Alternately, you could canvas the userlist of known servers or your past
connection logs for valid playing IPs and whitelist them with your firewall.
This might be a decent stopgap measure while you implement your security
fix.

-----Original Message-----
From: netrek-dev-bounces at us.netrek.org
[mailto:netrek-dev-bounces at us.netrek.org] On Behalf Of John R. Dennison
Sent: Sunday, August 05, 2007 9:33 PM
To: Bill Balcerski
Cc: netrek-dev at us.netrek.org
Subject: Re: [netrek-dev] Need help with security vulnerability in Vanilla
server

On Mon, Aug 06, 2007 at 12:19:37AM -0400, Bill Balcerski wrote:
> Hi all.  Over the past few months, netrek servers I run have come 
> under a distributed denial of service attack that has been pretty 
> constant and insistent.  Initially the attacks started out as mass 
> flood connects from a few IPs, but after some measures were put into 
> place to prevent that, the attacks morphed into hundreds and thousands 
> of unique IPs connecting to the server in spaced out intervals so that 
> unique IPs occupy every slot.  The slots sit at the login screen, 
> preventing players from connecting.  This sort of attack, while 
> currently only directed at me (first at sturgeon, then at my bronco 
> server when I took sturgeon off the metaserver) can be used to knock 
> any netrek server out.  With so few servers and server operators, I 
> really think this needs to be addressed.  Quozl had put some things on 
> the todo list regarding this, namely some sort of handshake between 
> client and server, but this is really out of my league to implement.
> So I am asking of the dev community, if you can contribute code to 
> deal with this security hole, please do so.

	Perhaps you shouldn't have pissed off so many people over the
	past few years by your behavior.  It is completely evident that
	this is personal; no other servers have been attacked except
	for yours.

	*shrug*.

> On another note, I am quite distressed at how much pressure is being 
> put on independent server operators to not run public servers.  First 
> pulsar, then meeper, and now warped will all forced out of operation 
> by complaints (or criminal behavior) from a vocal few.  I think it's a 
> shame we are losing developers due to this sort of thing.  More 
> servers and server operators should be encouraged, not discouraged due 
> to fear of spreading out the playerbase.
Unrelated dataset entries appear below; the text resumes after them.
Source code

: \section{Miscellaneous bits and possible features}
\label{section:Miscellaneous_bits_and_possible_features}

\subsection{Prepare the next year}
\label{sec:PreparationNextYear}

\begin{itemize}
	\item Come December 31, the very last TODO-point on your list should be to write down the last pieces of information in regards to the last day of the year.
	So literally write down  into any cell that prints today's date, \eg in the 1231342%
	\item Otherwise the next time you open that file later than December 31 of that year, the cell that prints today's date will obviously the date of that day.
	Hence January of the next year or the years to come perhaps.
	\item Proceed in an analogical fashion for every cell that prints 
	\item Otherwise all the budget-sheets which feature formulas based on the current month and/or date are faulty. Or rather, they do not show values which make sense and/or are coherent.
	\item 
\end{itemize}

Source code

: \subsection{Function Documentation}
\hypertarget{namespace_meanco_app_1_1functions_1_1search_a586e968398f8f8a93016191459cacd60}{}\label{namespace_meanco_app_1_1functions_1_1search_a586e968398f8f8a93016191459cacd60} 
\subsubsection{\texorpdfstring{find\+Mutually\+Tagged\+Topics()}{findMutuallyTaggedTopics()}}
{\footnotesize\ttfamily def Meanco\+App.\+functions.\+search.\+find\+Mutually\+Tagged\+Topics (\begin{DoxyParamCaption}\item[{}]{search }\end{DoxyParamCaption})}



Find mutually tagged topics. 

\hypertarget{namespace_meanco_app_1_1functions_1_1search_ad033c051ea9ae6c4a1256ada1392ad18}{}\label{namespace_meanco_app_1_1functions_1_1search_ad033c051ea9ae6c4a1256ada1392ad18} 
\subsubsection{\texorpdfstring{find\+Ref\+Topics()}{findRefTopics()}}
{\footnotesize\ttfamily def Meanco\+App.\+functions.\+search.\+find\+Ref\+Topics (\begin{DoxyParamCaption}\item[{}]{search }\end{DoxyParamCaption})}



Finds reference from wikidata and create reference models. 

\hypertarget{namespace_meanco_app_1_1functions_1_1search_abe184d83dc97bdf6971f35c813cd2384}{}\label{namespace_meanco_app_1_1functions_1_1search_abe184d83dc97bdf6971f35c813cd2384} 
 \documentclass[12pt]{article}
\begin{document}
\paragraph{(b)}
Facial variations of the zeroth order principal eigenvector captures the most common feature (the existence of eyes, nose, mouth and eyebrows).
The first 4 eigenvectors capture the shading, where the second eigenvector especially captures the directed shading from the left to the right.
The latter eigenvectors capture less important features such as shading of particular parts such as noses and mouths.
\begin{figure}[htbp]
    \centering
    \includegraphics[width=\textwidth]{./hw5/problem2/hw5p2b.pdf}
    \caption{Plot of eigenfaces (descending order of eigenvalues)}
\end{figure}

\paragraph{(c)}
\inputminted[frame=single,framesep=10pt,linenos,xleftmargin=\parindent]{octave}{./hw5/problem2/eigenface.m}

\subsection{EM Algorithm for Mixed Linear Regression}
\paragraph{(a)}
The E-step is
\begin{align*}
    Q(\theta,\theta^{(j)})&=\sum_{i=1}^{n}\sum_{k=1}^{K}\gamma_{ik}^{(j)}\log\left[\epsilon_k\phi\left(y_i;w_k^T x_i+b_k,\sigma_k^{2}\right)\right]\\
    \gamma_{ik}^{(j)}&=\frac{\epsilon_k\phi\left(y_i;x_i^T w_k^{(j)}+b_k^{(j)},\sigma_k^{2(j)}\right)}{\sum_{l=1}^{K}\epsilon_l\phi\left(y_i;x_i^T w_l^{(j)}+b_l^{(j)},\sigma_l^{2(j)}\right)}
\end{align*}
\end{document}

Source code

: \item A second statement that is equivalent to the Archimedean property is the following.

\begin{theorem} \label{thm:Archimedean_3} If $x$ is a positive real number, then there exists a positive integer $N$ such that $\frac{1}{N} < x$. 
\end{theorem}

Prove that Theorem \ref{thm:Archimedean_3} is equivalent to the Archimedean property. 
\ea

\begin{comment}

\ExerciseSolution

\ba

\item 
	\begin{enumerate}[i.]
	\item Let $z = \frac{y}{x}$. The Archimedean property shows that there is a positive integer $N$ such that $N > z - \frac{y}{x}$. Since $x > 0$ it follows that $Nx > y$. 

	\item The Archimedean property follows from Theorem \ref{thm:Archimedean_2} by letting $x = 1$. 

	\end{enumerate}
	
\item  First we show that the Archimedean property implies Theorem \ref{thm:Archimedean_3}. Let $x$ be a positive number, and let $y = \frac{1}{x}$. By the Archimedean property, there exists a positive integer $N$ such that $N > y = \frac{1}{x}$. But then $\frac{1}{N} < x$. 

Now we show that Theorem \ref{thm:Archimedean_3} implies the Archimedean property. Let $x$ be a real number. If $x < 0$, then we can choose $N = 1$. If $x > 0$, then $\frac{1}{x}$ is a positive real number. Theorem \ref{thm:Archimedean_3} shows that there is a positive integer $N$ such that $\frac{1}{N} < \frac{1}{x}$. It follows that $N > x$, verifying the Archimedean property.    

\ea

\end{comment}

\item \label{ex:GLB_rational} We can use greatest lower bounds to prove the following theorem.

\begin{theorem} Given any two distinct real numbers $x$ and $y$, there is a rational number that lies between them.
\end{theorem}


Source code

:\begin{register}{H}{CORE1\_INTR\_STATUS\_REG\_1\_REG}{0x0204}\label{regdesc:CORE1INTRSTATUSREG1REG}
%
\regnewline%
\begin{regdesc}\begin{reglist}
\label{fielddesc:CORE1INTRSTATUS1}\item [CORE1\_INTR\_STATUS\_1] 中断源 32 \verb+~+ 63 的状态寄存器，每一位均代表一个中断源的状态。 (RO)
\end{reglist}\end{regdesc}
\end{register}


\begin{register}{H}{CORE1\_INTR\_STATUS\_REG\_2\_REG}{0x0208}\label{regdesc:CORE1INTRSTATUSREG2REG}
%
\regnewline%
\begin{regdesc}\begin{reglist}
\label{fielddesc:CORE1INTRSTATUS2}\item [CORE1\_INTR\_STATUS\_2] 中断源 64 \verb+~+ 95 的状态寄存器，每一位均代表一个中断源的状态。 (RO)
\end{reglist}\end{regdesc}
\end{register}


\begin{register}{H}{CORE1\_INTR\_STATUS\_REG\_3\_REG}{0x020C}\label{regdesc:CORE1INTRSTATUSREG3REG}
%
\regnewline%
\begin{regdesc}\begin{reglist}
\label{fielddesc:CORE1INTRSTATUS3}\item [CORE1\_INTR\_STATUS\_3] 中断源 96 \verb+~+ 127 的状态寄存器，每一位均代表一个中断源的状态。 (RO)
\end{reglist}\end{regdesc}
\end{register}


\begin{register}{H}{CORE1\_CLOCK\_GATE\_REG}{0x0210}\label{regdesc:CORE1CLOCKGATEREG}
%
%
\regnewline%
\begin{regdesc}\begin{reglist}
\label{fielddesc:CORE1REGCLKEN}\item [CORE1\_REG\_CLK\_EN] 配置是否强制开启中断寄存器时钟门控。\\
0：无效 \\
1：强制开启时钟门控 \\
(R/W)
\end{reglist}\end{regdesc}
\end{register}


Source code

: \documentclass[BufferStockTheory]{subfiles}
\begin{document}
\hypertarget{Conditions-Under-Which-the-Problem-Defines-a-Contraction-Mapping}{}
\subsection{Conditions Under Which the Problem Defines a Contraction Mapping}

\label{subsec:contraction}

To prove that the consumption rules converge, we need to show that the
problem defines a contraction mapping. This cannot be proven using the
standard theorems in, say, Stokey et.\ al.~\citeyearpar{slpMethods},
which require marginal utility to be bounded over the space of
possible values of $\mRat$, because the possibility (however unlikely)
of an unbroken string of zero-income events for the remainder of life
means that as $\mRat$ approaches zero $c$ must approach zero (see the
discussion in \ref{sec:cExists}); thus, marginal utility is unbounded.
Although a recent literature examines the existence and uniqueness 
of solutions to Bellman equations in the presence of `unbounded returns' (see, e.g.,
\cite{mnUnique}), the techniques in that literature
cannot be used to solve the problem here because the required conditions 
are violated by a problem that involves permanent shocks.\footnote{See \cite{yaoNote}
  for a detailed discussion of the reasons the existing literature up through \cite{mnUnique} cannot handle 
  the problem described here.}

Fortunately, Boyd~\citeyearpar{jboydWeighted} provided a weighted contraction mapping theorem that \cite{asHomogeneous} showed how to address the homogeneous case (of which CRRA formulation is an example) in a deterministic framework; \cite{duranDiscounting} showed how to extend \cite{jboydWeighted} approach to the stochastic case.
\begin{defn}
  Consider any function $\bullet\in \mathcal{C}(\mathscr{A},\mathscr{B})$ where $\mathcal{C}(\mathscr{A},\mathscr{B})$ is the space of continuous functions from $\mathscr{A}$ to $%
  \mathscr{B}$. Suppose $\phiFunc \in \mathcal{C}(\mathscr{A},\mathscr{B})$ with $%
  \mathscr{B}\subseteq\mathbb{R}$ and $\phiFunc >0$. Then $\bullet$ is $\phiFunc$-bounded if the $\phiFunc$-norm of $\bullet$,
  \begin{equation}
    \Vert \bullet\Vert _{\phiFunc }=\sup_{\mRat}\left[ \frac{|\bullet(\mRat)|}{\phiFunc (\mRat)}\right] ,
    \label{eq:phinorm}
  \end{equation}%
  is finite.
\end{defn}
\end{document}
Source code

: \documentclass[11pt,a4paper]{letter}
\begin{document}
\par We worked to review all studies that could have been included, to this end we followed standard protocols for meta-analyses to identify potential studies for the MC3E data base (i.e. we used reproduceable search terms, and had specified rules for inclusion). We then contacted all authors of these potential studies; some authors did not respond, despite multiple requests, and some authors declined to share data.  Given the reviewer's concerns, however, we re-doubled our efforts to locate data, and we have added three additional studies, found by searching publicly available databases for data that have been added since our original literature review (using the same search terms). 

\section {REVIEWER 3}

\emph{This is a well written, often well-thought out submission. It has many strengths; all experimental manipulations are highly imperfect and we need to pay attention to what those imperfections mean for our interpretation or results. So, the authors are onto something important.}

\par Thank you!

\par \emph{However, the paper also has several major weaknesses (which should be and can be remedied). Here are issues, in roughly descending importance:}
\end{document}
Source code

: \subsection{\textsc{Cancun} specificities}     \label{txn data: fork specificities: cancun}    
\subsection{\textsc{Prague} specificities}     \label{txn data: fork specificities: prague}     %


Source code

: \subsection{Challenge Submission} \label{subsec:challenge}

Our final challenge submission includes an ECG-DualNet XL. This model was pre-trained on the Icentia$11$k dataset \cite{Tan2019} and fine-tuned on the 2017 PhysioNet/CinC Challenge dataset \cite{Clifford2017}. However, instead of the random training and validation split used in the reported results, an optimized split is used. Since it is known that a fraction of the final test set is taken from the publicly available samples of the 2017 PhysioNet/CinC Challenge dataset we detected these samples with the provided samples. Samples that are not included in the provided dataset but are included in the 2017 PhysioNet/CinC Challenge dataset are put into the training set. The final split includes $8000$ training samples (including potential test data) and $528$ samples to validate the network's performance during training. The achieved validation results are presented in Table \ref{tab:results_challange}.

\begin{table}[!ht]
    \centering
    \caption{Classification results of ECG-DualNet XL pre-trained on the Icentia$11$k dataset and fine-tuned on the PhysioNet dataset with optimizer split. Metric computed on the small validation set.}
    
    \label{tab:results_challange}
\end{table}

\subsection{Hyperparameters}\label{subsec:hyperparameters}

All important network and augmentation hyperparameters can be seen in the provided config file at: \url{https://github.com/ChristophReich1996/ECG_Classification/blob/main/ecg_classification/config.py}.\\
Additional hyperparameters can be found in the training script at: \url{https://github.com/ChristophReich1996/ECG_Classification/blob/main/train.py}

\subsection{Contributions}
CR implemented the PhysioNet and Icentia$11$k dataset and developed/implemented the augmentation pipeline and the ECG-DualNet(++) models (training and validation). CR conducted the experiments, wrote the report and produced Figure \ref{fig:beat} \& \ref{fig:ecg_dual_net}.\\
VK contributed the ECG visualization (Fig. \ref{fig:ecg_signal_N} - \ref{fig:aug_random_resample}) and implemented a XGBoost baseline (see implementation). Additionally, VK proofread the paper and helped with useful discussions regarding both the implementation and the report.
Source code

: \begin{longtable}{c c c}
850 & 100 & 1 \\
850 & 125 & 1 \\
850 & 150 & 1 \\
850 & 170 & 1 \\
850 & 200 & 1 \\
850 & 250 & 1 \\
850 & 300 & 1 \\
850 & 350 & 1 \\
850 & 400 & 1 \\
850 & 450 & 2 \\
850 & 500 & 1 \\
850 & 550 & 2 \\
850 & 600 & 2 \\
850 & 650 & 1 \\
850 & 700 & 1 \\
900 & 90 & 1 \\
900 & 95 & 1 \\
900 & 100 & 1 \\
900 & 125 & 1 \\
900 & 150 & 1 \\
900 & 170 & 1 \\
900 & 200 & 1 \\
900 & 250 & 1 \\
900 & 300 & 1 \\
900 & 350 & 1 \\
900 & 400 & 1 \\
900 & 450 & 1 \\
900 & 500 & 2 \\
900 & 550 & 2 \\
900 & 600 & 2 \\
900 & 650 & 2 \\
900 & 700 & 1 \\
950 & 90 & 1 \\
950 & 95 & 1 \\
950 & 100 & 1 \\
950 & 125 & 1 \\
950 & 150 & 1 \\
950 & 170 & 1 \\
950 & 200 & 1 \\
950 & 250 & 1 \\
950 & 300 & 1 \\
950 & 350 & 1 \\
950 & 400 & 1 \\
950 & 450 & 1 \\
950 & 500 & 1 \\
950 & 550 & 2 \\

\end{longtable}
	Umm, pulsar was shut down by it's admin, there was no external
	pressure to do so by anyone else.  His server was, if memory
	serves, hanging and he didn't have time to deal with it.

	meeper was asked to stop hosting useless bot servers that
	served no purpose.  He was then asked to shut down his 
	hockey server that was tcp only and sitting on the end of 
	a slow dsl line.  It served no purpose and attracted newbies
	that were confused by the server.  meeper is not a developer
	and had to have his hand held in compiling the server and
	getting it functional.

	Please get your facts straight.




							John


--
"I'm sorry but our engineers do not have phones."
As stated by a Network Solutions Customer Service representative when asked
to be put through to an engineer.

"My other computer is your windows box."
                                     Ralf Hildebrandt <sxem> trying to play
sturgeon while it's under attack is apparently not fun.